Segment Start: Dataset excerpts

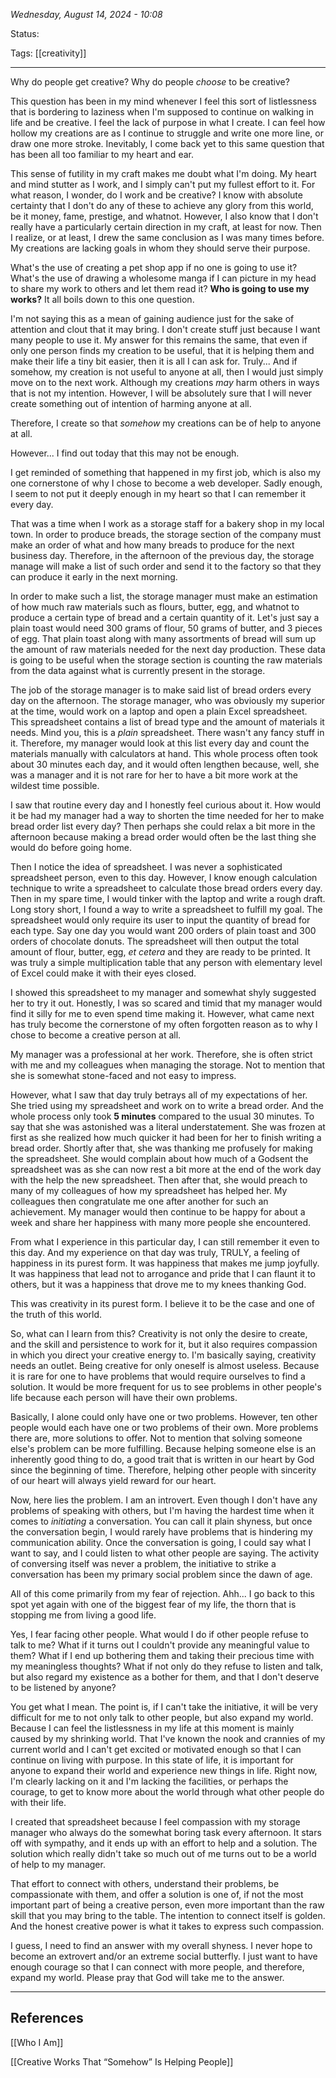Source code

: 
*Wednesday, August 14, 2024 - 10:08*

Status:

Tags: [[creativity]]

---

Why do people get creative? Why do people *choose* to be creative?

This question has been in my mind whenever I feel this sort of listlessness that is bordering to laziness when I'm supposed to continue on walking in life and be creative. I feel the lack of purpose in what I create. I can feel how hollow my creations are as I continue to struggle and write one more line, or draw one more stroke. Inevitably, I come back yet to this same question that has been all too familiar to my heart and ear.

This sense of futility in my craft makes me doubt what I'm doing. My heart and mind stutter as I work, and I simply can't put my fullest effort to it. For what reason, I wonder, do I work and be creative? I know with absolute certainty that I don't do any of these to achieve any glory from this world, be it money, fame, prestige, and whatnot. However, I also know that I don't really have a particularly certain direction in my craft, at least for now. Then I realize, or at least, I drew the same conclusion as I was many times before. My creations are lacking goals in whom they should serve their purpose.

What's the use of creating a pet shop app if no one is going to use it? What's the use of drawing a wholesome manga if I can picture in my head to share my work to others and let them read it? **Who is going to use my works?** It all boils down to this one question.

I'm not saying this as a mean of gaining audience just for the sake of attention and clout that it may bring. I don't create stuff just because I want many people to use it. My answer for this remains the same, that even if only one person finds my creation to be useful, that it is helping them and make their life a tiny bit easier, then it is all I can ask for. Truly... And if somehow, my creation is not useful to anyone at all, then I would just simply move on to the next work. Although my creations *may* harm others in ways that is not my intention. However, I will be absolutely sure that I will never create something out of intention of harming anyone at all.

Therefore, I create so that *somehow* my creations can be of help to anyone at all.

However... I find out today that this may not be enough.

I get reminded of something that happened in my first job, which is also my one cornerstone of why I chose to become a web developer. Sadly enough, I seem to not put it deeply enough in my heart so that I can remember it every day.

That was a time when I work as a storage staff for a bakery shop in my local town. In order to produce breads, the storage section of the company must make an order of what and how many breads to produce for the next business day. Therefore, in the afternoon of the previous day, the storage manage will make a list of such order and send it to the factory so that they can produce it early in the next morning.

In order to make such a list, the storage manager must make an estimation of how much raw materials such as flours, butter, egg, and whatnot to produce a certain type of bread and a certain quantity of it. Let's just say a plain toast would need 300 grams of flour, 50 grams of butter, and 3 pieces of egg. That plain toast along with many assortments of bread will sum up the amount of raw materials needed for the next day production. These data is going to be useful when the storage section is counting the raw materials from the data against what is currently present in the storage.

The job of the storage manager is to make said list of bread orders every day on the afternoon. The storage manager, who was obviously my superior at the time, would work on a laptop and open a plain Excel spreadsheet. This spreadsheet contains a list of bread type and the amount of materials it needs. Mind you, this is a *plain* spreadsheet. There wasn't any fancy stuff in it. Therefore, my manager would look at this list every day and count the materials manually with calculators at hand. This whole process often took about 30 minutes each day, and it would often lengthen because, well, she was a manager and it is not rare for her to have a bit more work at the wildest time possible.

I saw that routine every day and I honestly feel curious about it. How would it be had my manager had a way to shorten the time needed for her to make bread order list every day? Then perhaps she could relax a bit more in the afternoon because making a bread order would often be the last thing she would do before going home.

Then I notice the idea of spreadsheet. I was never a sophisticated spreadsheet person, even to this day. However, I know enough calculation technique to write a spreadsheet to calculate those bread orders every day. Then in my spare time, I would tinker with the laptop and write a rough draft. Long story short, I found a way to write a spreadsheet to fulfill my goal. The spreadsheet would only require its user to input the quantity of bread for each type. Say one day you would want 200 orders of plain toast and 300 orders of chocolate donuts. The spreadsheet will then output the total amount of flour, butter, egg, *et cetera* and they are ready to be printed. It was truly a simple multiplication table that any person with elementary level of Excel could make it with their eyes closed.

I showed this spreadsheet to my manager and somewhat shyly suggested her to try it out. Honestly, I was so scared and timid that my manager would find it silly for me to even spend time making it. However, what came next has truly become the cornerstone of my often forgotten reason as to why I chose to become a creative person at all.

My manager was a professional at her work. Therefore, she is often strict with me and my colleagues when managing the storage. Not to mention that she is somewhat stone-faced and not easy to impress. 

However, what I saw that day truly betrays all of my expectations of her. She tried using my spreadsheet and work on to write a bread order. And the whole process only took **5 minutes** compared to the usual 30 minutes. To say that she was astonished was a literal understatement. She was frozen at first as she realized how much quicker it had been for her to finish writing a bread order. Shortly after that, she was thanking me profusely for making the spreadsheet. She would complain about how much of a Godsent the spreadsheet was as she can now rest a bit more at the end of the work day with the help the new spreadsheet. Then after that, she would preach to many of my colleagues of how my spreadsheet has helped her. My colleagues then congratulate me one after another for such an achievement. My manager would then continue to be happy for about a week and share her happiness with many more people she encountered.

From what I experience in this particular day, I can still remember it even to this day. And my experience on that day was truly, TRULY, a feeling of happiness in its purest form. It was happiness that makes me jump joyfully. It was happiness that lead not to arrogance and pride that I can flaunt it to others, but it was a happiness that drove me to my knees thanking God.

This was creativity in its purest form. I believe it to be the case and one of the truth of this world.

So, what can I learn from this? Creativity is not only the desire to create, and the skill and persistence to work for it, but it also requires compassion in which you direct your creative energy to. I'm basically saying, creativity needs an outlet. Being creative for only oneself is almost useless. Because it is rare for one to have problems that would require ourselves to find a solution. It would be more frequent for us to see problems in other people's life because each person will have their own problems. 

Basically, I alone could only have one or two problems. However, ten other people would each have one or two problems of their own. More problems there are, more solutions to offer. Not to mention that solving someone else's problem can be more fulfilling. Because helping someone else is an inherently good thing to do, a good trait that is written in our heart by God since the beginning of time. Therefore, helping other people with sincerity of our heart will always yield reward for our heart.

Now, here lies the problem. I am an introvert. Even though I don't have any problems of speaking with others, but I'm having the hardest time when it comes to *initiating* a conversation. You can call it plain shyness, but once the conversation begin, I would rarely have problems that is hindering my communication ability. Once the conversation is going, I could say what I want to say, and I could listen to what other people are saying. The activity of conversing itself was never a problem, the initiative to strike a conversation has been my primary social problem since the dawn of age.

All of this come primarily from my fear of rejection. Ahh... I go back to this spot yet again with one of the biggest fear of my life, the thorn that is stopping me from living a good life.

Yes, I fear facing other people. What would I do if other people refuse to talk to me? What if it turns out I couldn't provide any meaningful value to them? What if I end up bothering them and taking their precious time with my meaningless thoughts? What if not only do they refuse to listen and talk, but also regard my existence as a bother for them, and that I don't deserve to be listened by anyone?

You get what I mean. The point is, if I can't take the initiative, it will be very difficult for me to not only talk to other people, but also expand my world. Because I can feel the listlessness in my life at this moment is mainly caused by my shrinking world. That I've known the nook and crannies of my current world and I can't get excited or motivated enough so that I can continue on living with purpose. In this state of life, it is important for anyone to expand their world and experience new things in life. Right now, I'm clearly lacking on it and I'm lacking the facilities, or perhaps the courage, to get to know more about the world through what other people do with their life.

I created that spreadsheet because I feel compassion with my storage manager who always do the somewhat boring task every afternoon. It stars off with sympathy, and it ends up with an effort to help and a solution. The solution which really didn't take so much out of me turns out to be a world of help to my manager. 

That effort to connect with others, understand their problems, be compassionate with them, and offer a solution is one of, if not the most important part of being a creative person, even more important than the raw skill that you may bring to the table. The intention to connect itself is golden. And the honest creative power is what it takes to express such compassion.

I guess, I need to find an answer with my overall shyness. I never hope to become an extrovert and/or an extreme social butterfly. I just want to have enough courage so that I can connect with more people, and therefore, expand my world. Please pray that God will take me to the answer.

---
## References

[[Who I Am]]

[[Creative Works That “Somehow” Is Helping People]]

Segment End: Dataset excerpts

• To do
Where a line in the records above contains the string "social", return that line.

• Output
Now, here lies the problem. I am an introvert. Even though I don't have any problems of speaking with others, but I'm having the hardest time when it comes to *initiating* a conversation. You can call it plain shyness, but once the conversation begin, I would rarely have problems that is hindering my communication ability. Once the conversation is going, I could say what I want to say, and I could listen to what other people are saying. The activity of conversing itself was never a problem, the initiative to strike a conversation has been my primary social problem since the dawn of age.
I guess, I need to find an answer with my overall shyness. I never hope to become an extrovert and/or an extreme social butterfly. I just want to have enough courage so that I can connect with more people, and therefore, expand my world. Please pray that God will take me to the answer.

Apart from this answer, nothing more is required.